Aggression is defined as a form of physical or verbal behavior leading to self- assertion; it is often angry and destructive and intended to be injurious, physically or emotionally and aimed at domination of one person by another. It may arise from innate drives and/or be a response to frustration and may be manifested by overt attacking and destructive behavior, by covert attitudes of hostility and obstructionism, or by a healthy self-expressive drive to mastery.
Aggressive behavior is a type of behavior where people attempt to stand up for themselves or exert power over others in ways that are hostile and violate the rights of others. People who are on the receiving end of aggressive behavior, usually feel dominated, embarrassed, guilty, or shamed as a result of this type of behavior. Aggressive behaviors differ from passive aggressive behaviors, which seek to disguise feelings of anger in that they:
- Are usually intentional and meant to harm someone, either psychologically or physically, or destroy someone’s belongings;
- Can be directed toward another person or the self, such as a teenager who likes to injure herself by cutting her wrists;
- Are a major violation of the norms or rules of a particular society.

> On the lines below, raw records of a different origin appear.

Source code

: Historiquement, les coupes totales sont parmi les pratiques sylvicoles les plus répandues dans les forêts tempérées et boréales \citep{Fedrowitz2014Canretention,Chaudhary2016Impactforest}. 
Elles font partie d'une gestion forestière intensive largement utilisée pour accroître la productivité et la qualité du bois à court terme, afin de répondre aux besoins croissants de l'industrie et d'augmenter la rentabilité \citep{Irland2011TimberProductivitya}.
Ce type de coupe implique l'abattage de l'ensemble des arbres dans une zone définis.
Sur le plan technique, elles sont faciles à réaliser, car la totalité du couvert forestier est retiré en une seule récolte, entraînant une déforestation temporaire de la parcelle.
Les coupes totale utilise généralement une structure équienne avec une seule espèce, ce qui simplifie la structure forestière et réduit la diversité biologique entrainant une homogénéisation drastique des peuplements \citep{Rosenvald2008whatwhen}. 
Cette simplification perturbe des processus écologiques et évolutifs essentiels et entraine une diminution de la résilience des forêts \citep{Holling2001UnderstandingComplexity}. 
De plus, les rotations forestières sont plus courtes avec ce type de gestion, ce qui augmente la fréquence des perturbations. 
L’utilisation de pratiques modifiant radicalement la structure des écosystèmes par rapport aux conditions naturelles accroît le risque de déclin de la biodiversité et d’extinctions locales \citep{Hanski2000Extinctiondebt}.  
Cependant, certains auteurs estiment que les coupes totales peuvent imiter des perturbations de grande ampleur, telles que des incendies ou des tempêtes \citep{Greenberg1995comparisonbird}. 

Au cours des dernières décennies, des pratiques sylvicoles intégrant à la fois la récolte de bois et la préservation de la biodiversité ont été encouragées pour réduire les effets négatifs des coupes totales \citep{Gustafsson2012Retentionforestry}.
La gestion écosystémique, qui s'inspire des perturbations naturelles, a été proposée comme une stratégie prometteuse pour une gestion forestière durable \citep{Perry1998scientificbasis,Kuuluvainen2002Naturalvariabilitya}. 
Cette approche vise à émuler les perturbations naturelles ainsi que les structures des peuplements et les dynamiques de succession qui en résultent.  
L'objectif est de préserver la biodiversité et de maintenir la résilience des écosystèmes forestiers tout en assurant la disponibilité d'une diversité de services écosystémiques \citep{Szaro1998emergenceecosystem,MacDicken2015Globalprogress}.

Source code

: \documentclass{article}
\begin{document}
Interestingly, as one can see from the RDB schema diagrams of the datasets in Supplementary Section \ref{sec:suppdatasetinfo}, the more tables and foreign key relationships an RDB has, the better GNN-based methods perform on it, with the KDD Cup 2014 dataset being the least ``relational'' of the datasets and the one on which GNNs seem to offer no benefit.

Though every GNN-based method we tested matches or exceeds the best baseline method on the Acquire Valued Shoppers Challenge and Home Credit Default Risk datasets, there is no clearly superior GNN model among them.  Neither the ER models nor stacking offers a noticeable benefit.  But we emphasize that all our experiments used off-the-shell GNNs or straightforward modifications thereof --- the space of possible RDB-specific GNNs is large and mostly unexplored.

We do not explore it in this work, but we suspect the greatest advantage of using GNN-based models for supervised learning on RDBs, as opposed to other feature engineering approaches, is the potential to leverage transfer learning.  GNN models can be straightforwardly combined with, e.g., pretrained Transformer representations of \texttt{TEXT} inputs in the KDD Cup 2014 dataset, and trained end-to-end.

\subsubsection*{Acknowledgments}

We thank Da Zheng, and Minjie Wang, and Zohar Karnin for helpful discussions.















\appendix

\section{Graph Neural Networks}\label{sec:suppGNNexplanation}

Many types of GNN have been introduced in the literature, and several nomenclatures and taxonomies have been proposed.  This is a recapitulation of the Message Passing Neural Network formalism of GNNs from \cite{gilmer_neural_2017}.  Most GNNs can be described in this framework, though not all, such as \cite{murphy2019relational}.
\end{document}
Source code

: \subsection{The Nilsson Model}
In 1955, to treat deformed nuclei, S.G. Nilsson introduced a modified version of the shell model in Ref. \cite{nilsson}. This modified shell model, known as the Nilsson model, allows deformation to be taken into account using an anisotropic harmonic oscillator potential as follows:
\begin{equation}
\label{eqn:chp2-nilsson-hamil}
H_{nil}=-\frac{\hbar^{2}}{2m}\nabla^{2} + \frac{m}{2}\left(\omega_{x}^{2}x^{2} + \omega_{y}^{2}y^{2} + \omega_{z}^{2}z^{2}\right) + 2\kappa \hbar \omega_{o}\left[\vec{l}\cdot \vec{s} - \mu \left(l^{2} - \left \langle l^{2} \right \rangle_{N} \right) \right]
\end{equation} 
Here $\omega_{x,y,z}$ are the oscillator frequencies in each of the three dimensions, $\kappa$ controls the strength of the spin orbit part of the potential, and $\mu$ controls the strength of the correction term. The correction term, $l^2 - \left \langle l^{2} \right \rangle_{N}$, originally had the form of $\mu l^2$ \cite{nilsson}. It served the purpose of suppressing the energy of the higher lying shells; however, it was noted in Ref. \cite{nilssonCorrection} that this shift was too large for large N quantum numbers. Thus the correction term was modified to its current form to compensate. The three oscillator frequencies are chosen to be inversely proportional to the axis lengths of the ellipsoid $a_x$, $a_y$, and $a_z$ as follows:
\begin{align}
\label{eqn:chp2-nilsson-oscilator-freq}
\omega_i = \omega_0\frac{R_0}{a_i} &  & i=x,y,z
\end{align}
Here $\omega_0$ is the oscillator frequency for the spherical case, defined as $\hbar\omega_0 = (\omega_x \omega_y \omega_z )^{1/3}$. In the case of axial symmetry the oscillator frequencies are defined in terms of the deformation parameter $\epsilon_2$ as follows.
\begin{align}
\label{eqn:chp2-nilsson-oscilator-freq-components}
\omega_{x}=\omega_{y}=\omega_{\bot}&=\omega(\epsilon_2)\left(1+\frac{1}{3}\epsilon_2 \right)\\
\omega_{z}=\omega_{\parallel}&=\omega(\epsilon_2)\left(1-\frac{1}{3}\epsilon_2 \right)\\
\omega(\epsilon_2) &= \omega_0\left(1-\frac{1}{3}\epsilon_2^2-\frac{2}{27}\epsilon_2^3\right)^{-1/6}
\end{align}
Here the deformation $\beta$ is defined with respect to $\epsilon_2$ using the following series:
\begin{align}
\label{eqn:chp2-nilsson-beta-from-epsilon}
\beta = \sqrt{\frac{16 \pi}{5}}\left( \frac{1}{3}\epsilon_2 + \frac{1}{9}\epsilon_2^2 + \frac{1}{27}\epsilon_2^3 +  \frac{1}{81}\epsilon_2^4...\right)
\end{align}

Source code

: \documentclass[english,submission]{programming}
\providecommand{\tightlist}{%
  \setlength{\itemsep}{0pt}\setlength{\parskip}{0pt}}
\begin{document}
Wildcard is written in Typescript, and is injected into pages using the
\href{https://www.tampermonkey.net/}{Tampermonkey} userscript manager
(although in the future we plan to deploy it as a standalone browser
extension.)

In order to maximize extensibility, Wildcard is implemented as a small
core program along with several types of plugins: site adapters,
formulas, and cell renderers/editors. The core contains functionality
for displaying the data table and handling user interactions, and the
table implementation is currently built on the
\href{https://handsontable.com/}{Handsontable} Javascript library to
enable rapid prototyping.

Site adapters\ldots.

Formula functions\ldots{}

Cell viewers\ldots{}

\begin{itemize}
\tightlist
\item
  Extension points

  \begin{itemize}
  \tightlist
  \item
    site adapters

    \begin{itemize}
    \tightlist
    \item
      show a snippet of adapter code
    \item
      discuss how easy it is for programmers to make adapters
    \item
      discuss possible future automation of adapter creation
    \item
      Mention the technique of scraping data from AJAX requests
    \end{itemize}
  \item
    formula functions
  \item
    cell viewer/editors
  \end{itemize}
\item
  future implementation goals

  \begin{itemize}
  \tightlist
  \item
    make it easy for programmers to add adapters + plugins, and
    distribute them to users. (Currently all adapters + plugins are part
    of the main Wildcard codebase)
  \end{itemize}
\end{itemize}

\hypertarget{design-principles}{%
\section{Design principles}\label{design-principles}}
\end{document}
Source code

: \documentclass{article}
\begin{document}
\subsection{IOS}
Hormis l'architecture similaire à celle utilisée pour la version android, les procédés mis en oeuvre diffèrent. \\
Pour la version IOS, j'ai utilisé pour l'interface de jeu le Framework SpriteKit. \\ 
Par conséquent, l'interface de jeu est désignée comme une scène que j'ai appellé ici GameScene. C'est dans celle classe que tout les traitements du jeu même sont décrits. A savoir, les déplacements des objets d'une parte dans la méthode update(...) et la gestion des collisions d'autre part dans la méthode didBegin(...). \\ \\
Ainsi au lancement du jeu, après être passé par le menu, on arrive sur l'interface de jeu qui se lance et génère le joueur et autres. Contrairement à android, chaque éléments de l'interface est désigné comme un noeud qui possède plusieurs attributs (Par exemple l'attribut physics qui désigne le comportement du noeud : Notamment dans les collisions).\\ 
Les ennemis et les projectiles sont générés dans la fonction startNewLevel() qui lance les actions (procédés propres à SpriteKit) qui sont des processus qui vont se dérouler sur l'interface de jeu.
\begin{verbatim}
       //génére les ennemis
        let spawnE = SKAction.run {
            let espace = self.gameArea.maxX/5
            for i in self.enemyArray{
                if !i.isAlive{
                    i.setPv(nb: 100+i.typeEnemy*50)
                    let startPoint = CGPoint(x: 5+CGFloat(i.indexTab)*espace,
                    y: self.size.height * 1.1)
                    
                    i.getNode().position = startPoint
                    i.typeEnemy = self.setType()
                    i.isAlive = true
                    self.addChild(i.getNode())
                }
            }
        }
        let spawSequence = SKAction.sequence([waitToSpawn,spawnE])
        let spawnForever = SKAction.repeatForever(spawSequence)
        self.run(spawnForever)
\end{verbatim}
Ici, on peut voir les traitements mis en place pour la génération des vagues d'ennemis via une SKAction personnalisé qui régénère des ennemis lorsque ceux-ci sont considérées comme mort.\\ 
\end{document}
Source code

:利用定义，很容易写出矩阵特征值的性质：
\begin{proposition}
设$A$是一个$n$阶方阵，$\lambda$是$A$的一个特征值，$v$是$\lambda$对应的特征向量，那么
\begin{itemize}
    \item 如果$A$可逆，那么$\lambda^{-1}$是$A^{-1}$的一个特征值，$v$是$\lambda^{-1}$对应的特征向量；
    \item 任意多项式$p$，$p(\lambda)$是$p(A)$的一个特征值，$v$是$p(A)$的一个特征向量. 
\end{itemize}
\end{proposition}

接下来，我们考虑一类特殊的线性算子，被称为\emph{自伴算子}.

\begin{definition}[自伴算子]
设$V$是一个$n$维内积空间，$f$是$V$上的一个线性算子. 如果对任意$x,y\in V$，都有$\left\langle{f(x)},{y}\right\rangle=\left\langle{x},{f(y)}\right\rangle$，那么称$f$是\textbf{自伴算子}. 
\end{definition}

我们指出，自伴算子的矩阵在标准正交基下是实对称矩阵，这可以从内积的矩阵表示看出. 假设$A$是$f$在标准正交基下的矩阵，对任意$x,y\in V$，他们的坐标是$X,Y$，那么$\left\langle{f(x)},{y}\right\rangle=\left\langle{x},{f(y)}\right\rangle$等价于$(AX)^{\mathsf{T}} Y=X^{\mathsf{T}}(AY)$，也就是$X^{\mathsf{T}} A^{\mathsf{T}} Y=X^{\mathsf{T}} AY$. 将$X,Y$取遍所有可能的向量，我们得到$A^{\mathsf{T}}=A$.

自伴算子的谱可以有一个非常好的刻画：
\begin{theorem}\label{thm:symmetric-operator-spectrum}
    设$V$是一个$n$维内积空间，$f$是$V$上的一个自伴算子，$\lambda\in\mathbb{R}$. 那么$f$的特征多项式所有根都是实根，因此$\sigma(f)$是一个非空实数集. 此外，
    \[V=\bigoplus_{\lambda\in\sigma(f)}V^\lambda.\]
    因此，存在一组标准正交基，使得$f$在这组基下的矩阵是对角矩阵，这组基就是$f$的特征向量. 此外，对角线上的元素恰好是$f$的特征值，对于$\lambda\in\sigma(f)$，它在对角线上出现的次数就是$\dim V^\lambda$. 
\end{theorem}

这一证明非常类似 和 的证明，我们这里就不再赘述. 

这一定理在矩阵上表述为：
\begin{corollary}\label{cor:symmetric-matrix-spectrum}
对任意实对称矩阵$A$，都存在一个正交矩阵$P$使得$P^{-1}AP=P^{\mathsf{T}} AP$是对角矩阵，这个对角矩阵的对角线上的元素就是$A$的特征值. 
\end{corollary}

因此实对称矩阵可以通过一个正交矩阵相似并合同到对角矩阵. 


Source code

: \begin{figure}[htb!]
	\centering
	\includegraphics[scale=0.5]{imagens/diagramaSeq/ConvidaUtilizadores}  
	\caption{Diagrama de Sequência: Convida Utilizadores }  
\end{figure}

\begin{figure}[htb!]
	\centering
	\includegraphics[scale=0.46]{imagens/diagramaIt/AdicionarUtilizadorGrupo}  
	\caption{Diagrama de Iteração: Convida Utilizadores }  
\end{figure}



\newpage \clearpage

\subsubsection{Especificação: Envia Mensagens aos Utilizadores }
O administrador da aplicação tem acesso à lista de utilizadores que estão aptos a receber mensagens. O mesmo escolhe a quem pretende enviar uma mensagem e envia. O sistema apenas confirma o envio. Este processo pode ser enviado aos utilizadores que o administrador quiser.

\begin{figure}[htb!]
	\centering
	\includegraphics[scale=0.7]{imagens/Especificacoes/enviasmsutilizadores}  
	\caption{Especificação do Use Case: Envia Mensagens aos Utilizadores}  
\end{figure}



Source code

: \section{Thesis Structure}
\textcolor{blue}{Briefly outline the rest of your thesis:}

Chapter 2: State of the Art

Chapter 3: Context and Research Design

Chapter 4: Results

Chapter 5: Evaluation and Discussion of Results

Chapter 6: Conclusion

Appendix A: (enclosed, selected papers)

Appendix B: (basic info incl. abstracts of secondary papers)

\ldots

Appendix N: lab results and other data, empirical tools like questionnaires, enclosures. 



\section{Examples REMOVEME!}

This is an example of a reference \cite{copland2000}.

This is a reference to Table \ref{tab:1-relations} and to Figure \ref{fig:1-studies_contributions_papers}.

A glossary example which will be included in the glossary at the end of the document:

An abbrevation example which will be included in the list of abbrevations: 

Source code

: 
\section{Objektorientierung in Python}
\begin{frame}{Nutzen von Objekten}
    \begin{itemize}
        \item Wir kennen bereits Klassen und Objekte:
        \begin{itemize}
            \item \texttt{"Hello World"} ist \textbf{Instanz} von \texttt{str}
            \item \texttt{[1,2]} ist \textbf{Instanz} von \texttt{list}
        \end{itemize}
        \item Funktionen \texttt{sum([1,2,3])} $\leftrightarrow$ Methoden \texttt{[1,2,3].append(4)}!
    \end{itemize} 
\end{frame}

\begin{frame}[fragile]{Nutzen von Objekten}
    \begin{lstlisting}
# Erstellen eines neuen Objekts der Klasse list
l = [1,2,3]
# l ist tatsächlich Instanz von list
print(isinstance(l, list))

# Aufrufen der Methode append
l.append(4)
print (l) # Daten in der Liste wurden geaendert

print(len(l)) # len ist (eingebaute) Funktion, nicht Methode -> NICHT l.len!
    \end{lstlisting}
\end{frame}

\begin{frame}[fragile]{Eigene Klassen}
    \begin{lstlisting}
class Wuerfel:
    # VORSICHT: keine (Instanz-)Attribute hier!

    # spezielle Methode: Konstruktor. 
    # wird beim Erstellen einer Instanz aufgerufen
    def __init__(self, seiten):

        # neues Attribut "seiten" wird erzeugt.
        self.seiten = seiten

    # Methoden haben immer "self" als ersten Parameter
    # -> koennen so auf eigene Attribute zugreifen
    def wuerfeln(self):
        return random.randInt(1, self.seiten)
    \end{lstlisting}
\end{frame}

Passive-aggressive behavior is defined as denoting or pertaining to a personality type or behavior marked by the expression of negative emotions in passive ways, indirect, as through manipulation or noncooperation. One such negative emotion is anger. Passive-aggressive behavior is sometimes used as a coping mechanism to deal with anger so as not to express the anger. Specific signs of passive-aggressive behavior include:
- Resentment and opposition to the demands of others;
- Procrastination and intentional mistakes in response to others’ demands;
- Cynical, sullen, or hostile attitude;
- Frequent complaints about feeling underappreciated or cheated.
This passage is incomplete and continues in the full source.